About params for global fitting
define_parameters_global_pre requires fully defined params-dictionary in the json, toml, or yaml file input. This means:
- Number of the spectra must be defined.
- Number of the peaks must be defined.
- Number of the parameters must be defined.
- The parameters must be defined.
Source code in spectrafit/models.py
Python
def define_parameters_global_pre(self) -> None:
"""Define the input parameters for a `params`-dictionary for global fitting.
!!! warning "About `params` for global fitting"
`define_parameters_global_pre` requires fully defined `params`-dictionary
in the json, toml, or yaml file input. This means:
1. Number of the spectra must be defined.
2. Number of the peaks must be defined.
3. Number of the parameters must be defined.
4. The parameters must be defined.
"""
for key_1, value_1 in self.args["peaks"].items():
for key_2, value_2 in value_1.items():
for key_3, value_3 in value_2.items():
for key_4, value_4 in value_3.items():
self.params.add(f"{key_3}_{key_4}_{key_2}_{key_1}", **value_4)

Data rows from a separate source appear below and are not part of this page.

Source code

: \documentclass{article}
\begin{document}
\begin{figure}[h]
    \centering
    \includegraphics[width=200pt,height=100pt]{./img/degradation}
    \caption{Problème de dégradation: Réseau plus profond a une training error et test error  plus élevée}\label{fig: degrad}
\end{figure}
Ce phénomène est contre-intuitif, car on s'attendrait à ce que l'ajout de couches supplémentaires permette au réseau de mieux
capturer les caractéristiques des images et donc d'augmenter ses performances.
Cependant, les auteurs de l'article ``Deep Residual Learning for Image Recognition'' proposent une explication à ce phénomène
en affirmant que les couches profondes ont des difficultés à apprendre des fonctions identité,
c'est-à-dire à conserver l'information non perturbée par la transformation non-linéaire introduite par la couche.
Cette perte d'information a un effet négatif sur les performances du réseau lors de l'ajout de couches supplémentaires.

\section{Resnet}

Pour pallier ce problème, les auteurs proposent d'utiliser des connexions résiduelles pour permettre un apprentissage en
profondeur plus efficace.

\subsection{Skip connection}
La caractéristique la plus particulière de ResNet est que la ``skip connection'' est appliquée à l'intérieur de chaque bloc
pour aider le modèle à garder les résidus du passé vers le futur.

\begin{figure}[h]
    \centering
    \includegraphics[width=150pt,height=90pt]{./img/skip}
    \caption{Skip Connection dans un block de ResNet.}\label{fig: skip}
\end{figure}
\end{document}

define_parameters_loop(key_1, value_1) ¶
Loop through the input parameters for a params-dictionary.
Parameters:
| Name | Type | Description | Default |
|---|---|---|---|
key_1 | str | The key of the first level of the input dictionary. | required |
value_1 | Dict[str, Any] | The value of the first level of the input dictionary. | required |
Source code in spectrafit/models.py
Python
def define_parameters_loop(self, key_1: str, value_1: Dict[str, Any]) -> None:
"""Loop through the input parameters for a `params`-dictionary.
Args:
key_1 (str): The key of the first level of the input dictionary.

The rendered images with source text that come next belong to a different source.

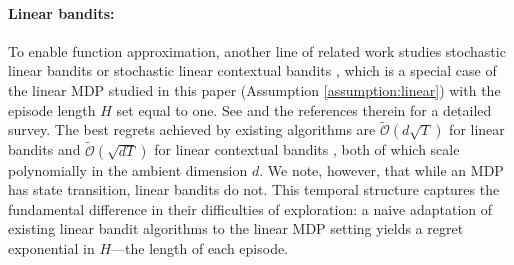 \paragraph{Linear bandits:} To enable function approximation, another line of related work studies stochastic linear bandits or stochastic linear contextual bandits \cite[see, e.g.,][]{auer2002using, dani2008stochastic, li2010contextual, rusmevichientong2010linearly, chu2011contextual, abbasi2011improved}, which is a special case of the linear MDP studied in this paper (Assumption \ref{assumption:linear}) with the episode length $H$ set equal to one. See \cite{bubeck2012regret, lattimore2018bandit} and the references therein for a detailed survey. The best regrets achieved by existing algorithms are $\tilde{\mathcal{O}}(d\sqrt{T})$ for linear bandits \cite{abbasi2011improved} and $\tilde{\mathcal{O}}(\sqrt{d T})$ for linear contextual bandits \cite{auer2002using,chu2011contextual}, both of which scale polynomially in the ambient dimension $d$. We note, however, that while an MDP has state transition, linear bandits do not. This temporal structure captures the fundamental difference in their difficulties of exploration: a naive adaptation of existing linear bandit algorithms to the linear MDP setting yields a regret exponential in $H$---the length of each episode.




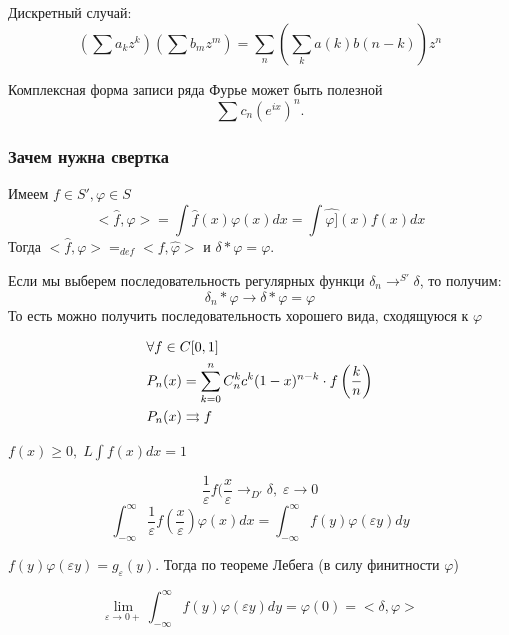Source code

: \begin{example}
    Дискретный случай: 
    \[ (\sum a_k z^k)(\sum b_m z^m) = \sum_n (\sum_k a(k) b(n-k)) z^n\]
\end{example}

\begin{example}
    Комплексная форма записи ряда Фурье может быть полезной \[\sum c_n (e^{ix})^n.\]
\end{example}

\subsubsection{Зачем нужна свертка}

Имеем  $f \in S', \varphi \in S$
\[
<\widehat{f}, \varphi> = \int \widehat{f}(x) \varphi(x) dx = \int \widehat{\varphi]}(x) f(x) dx
\]
Тогда \(<\widehat{f}, \varphi> =_{\textit{def}} <f, \widehat{\varphi}>\) и $\delta * \varphi = \varphi$.

Если мы выберем последовательность регулярных функци $\delta_n \to^{S'} \delta$, то получим:
\[ \delta_n * \varphi \to \delta * \varphi = \varphi \]
То есть можно получить последовательность хорошего вида, сходящуюся к $\varphi$

\begin{note}
    \begin{align*}
        &\forall f \in C[0, 1] \\
        &P_n(x) = \sum_{k = 0}^n C^k_n c^k (1-x)^{n - k} \cdot f\left(\frac{k}{n}\right)\\
        &P_n(x) \uniconv f
    \end{align*}
\end{note}

\begin{example}
    $f(x)\geq 0, \; L\int f(x)dx=1$

    \[ \frac{1}{\varepsilon} f(\frac{x}{\varepsilon} \to_{D'} \delta, \; \varepsilon \to 0\]
    \[ \int_{-\infty}^{\infty} \frac{1}{\varepsilon} f(\frac{x}{\varepsilon}) \varphi(x) dx = \int_{-\infty}^{\infty} f(y) \varphi(\varepsilon y) dy\]

    \( f(y)\varphi(\varepsilon y) = g_\varepsilon (y) \). Тогда по теореме Лебега (в силу финитности $\varphi$)

    \[ \lim_{\varepsilon \to 0+} \int_{-\infty}^{\infty} f(y) \varphi(\varepsilon y) dy = \varphi(0) = <\delta, \varphi>\]
\end{example}
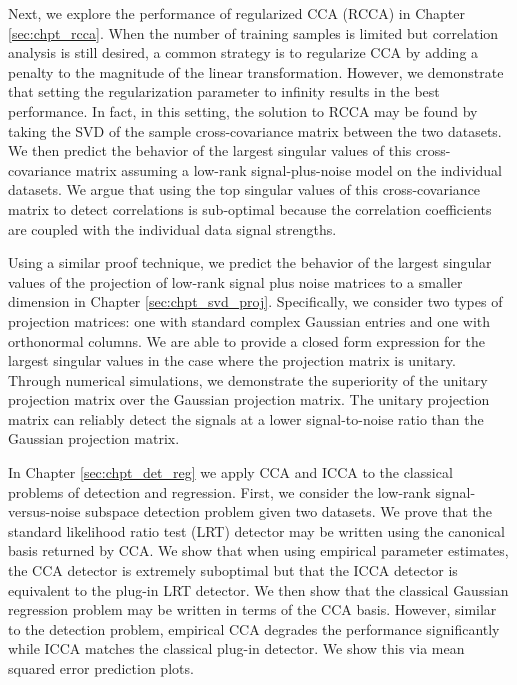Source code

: Next, we explore the performance of regularized CCA (RCCA) in Chapter
\ref{sec:chpt_rcca}. When the number of training samples is limited but correlation
analysis is still desired, a common strategy is to regularize CCA by adding a penalty to
the magnitude of the linear transformation. However, we demonstrate that setting the
regularization parameter to infinity results in the best performance. In fact, in this
setting, the solution to RCCA may be found by taking the SVD of the sample
cross-covariance matrix between the two datasets. We then predict the behavior of the
largest singular values of this cross-covariance matrix assuming a low-rank
signal-plus-noise model on the individual datasets. We argue that using the top singular
values of this cross-covariance matrix to detect correlations is sub-optimal because the
correlation coefficients are coupled with the individual data signal strengths.

Using a similar proof technique, we predict the behavior of the largest singular values of
the projection of low-rank signal plus noise matrices to a smaller dimension in Chapter
\ref{sec:chpt_svd_proj}. Specifically, we consider two types of projection matrices: one
with standard complex Gaussian entries and one with orthonormal columns. We are able to
provide a closed form expression for the largest singular values in the case where the
projection matrix is unitary. Through numerical simulations, we demonstrate the
superiority of the unitary projection matrix over the Gaussian projection matrix. The
unitary projection matrix can reliably detect the signals at a lower signal-to-noise ratio
than the Gaussian projection matrix. 

In Chapter \ref{sec:chpt_det_reg} we apply CCA and ICCA to the classical problems of
detection and regression. First, we consider the low-rank signal-versus-noise subspace
detection problem given two datasets. We prove that the standard likelihood ratio test
(LRT) detector may be written using the canonical basis returned by CCA. We show that when
using empirical parameter estimates, the CCA detector is extremely suboptimal but that the
ICCA detector is equivalent to the plug-in LRT detector. We then show that the classical
Gaussian regression problem may be written in terms of the CCA basis. However, similar to
the detection problem, empirical CCA degrades the performance significantly while ICCA
matches the classical plug-in detector. We show this via mean squared error prediction
plots.


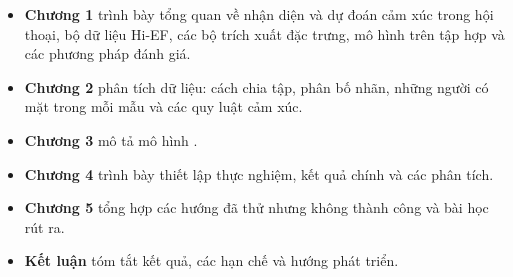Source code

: \vspace{0.3cm}

\begin{itemize}
	\item \textbf{Chương 1} trình bày tổng quan về nhận diện và dự đoán cảm xúc trong hội thoại, bộ dữ liệu Hi-EF, các bộ trích xuất đặc trưng, mô hình trên tập hợp và các phương pháp đánh giá.
	\item \textbf{Chương 2} phân tích dữ liệu: cách chia tập, phân bố nhãn, những người có mặt trong mỗi mẫu và các quy luật cảm xúc.
	\item \textbf{Chương 3} mô tả mô hình \model{}.
	\item \textbf{Chương 4} trình bày thiết lập thực nghiệm, kết quả chính và các phân tích.
	\item \textbf{Chương 5} tổng hợp các hướng đã thử nhưng không thành công và bài học rút ra.
	\item \textbf{Kết luận} tóm tắt kết quả, các hạn chế và hướng phát triển.
\end{itemize}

value_1 (Dict[str, Any]): The value of the first level of the input
dictionary.
"""
for key_2, value_2 in value_1.items():
self.define_parameters_loop_2(key_1=key_1, key_2=key_2, value_2=value_2)
define_parameters_loop_2(key_1, key_2, value_2) ¶
Loop through the input parameters for a params-dictionary.
Parameters:
| Name | Type | Description | Default |
|---|---|---|---|
key_1 | str | The key of the first level of the input dictionary. | required |
key_2 | str | The key of the second level of the input dictionary. | required |
value_2 | Dict[str, Any] | The value of the second level of the input dictionary. | required |
Source code in spectrafit/models.py
Python
def define_parameters_loop_2(
self, key_1: str, key_2: str, value_2: Dict[str, Any]
) -> None:
"""Loop through the input parameters for a `params`-dictionary.
Args:
key_1 (str): The key of the first level of the input dictionary.

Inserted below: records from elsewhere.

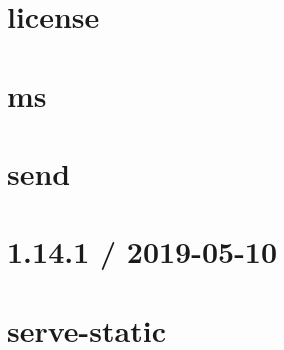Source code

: \let\mypdfximage\pdfximage\def\pdfximage{\immediate\mypdfximage}\documentclass[twoside]{book}
\newcommand{\+}{\discretionary{\mbox{\scriptsize$\hookleftarrow$}}{}{}}
\begin{document}
\chapter{license}
\label{md__c_1__git_hub__p_r_o_y_e_c_t_o-_i_i_i-_g_o_t_rest-api-node-mysql_node_modules_send_node_modules_ms_license}

\chapter{ms}
\label{md__c_1__git_hub__p_r_o_y_e_c_t_o-_i_i_i-_g_o_t_rest-api-node-mysql_node_modules_send_node_modules_ms_readme}

\chapter{send}
\label{md__c_1__git_hub__p_r_o_y_e_c_t_o-_i_i_i-_g_o_t_rest-api-node-mysql_node_modules_send__r_e_a_d_m_e}

\chapter{1.14.1 / 2019-\/05-\/10}
\label{md__c_1__git_hub__p_r_o_y_e_c_t_o-_i_i_i-_g_o_t_rest-api-node-mysql_node_modules_serve-static__h_i_s_t_o_r_y}

\chapter{serve-\/static}
\label{md__c_1__git_hub__p_r_o_y_e_c_t_o-_i_i_i-_g_o_t_rest-api-node-mysql_node_modules_serve-static__r_e_a_d_m_e}

\end{document}
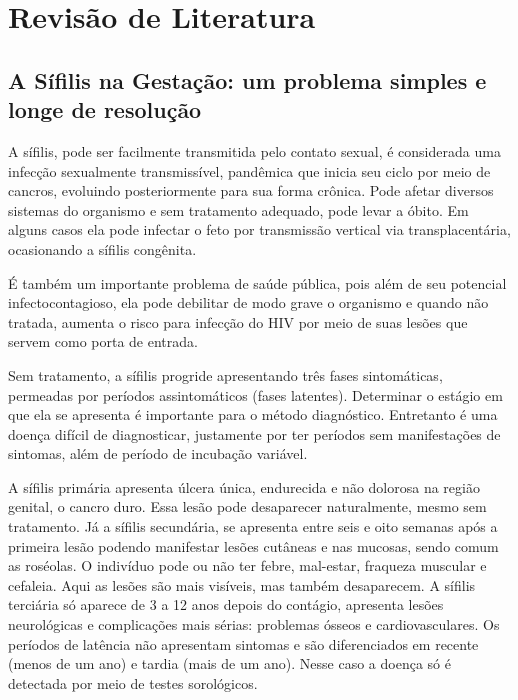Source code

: \chapter{Revisão de Literatura}
\label{sec:revisao}

\section{A Sífilis na Gestação: um problema simples e longe de resolução}
A sífilis, pode ser facilmente transmitida pelo contato sexual, é considerada uma infecção sexualmente transmissível, pandêmica que inicia seu ciclo por meio de cancros, evoluindo posteriormente para sua forma crônica. Pode afetar diversos sistemas do organismo e sem tratamento adequado, pode levar a óbito. Em alguns casos ela pode infectar o feto por transmissão vertical via transplacentária, ocasionando a sífilis congênita. \cite{silva2015feelings}

É também um importante problema de saúde pública, pois além de seu potencial infectocontagioso, ela pode debilitar de modo grave o organismo e quando não tratada, aumenta o risco para infecção do HIV por meio de suas lesões que servem como porta de entrada. \cite{manual2016sifilis}

Sem tratamento, a sífilis progride apresentando três fases sintomáticas, permeadas por períodos assintomáticos (fases latentes). Determinar o estágio em que ela se apresenta é importante para o método diagnóstico. Entretanto é uma doença difícil de diagnosticar, justamente por ter períodos sem manifestações de sintomas, além de período de incubação variável. \cite{manual2016sifilis}

A sífilis primária apresenta úlcera única, endurecida e não dolorosa  na região genital, o cancro duro. Essa lesão pode desaparecer naturalmente, mesmo sem tratamento. Já a sífilis secundária, se apresenta entre seis e oito semanas após a primeira lesão podendo manifestar lesões cutâneas e nas mucosas, sendo comum as roséolas. O indivíduo pode ou não ter febre, mal-estar, fraqueza muscular e cefaleia. Aqui as lesões são mais visíveis, mas também desaparecem. A sífilis terciária só aparece de 3 a 12 anos depois do contágio, apresenta lesões neurológicas e complicações mais sérias: problemas ósseos e cardiovasculares. Os períodos de latência não apresentam sintomas e são diferenciados em recente (menos de um ano) e tardia (mais de um ano). Nesse caso a doença só é detectada por meio de testes sorológicos. \cite{manual2016sifilis}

key_2 (str): The key of the second level of the input dictionary.
value_2 (Dict[str, Any]): The value of the second level of the input
dictionary.
"""
for key_3, value_3 in value_2.items():
self.define_parameters_loop_3(
key_1=key_1, key_2=key_2, key_3=key_3, value_3=value_3
)
define_parameters_loop_3(key_1, key_2, key_3, value_3) ¶
Loop through the input parameters for a params-dictionary.
Parameters:
| Name | Type | Description | Default |
|---|---|---|---|
key_1 | str | The key of the first level of the input dictionary. | required |
key_2 | str | The key of the second level of the input dictionary. | required |
key_3 | str | The key of the third level of the input dictionary. | required |
value_3 | Dict[str, Any] | The value of the third level of the input dictionary. | required |
Source code in spectrafit/models.py
Python
def define_parameters_loop_3(
self, key_1: str, key_2: str, key_3: str, value_3: Dict[str, Any]
) -> None:
"""Loop through the input parameters for a `params`-dictionary.
Args:
key_1 (str): The key of the first level of the input dictionary.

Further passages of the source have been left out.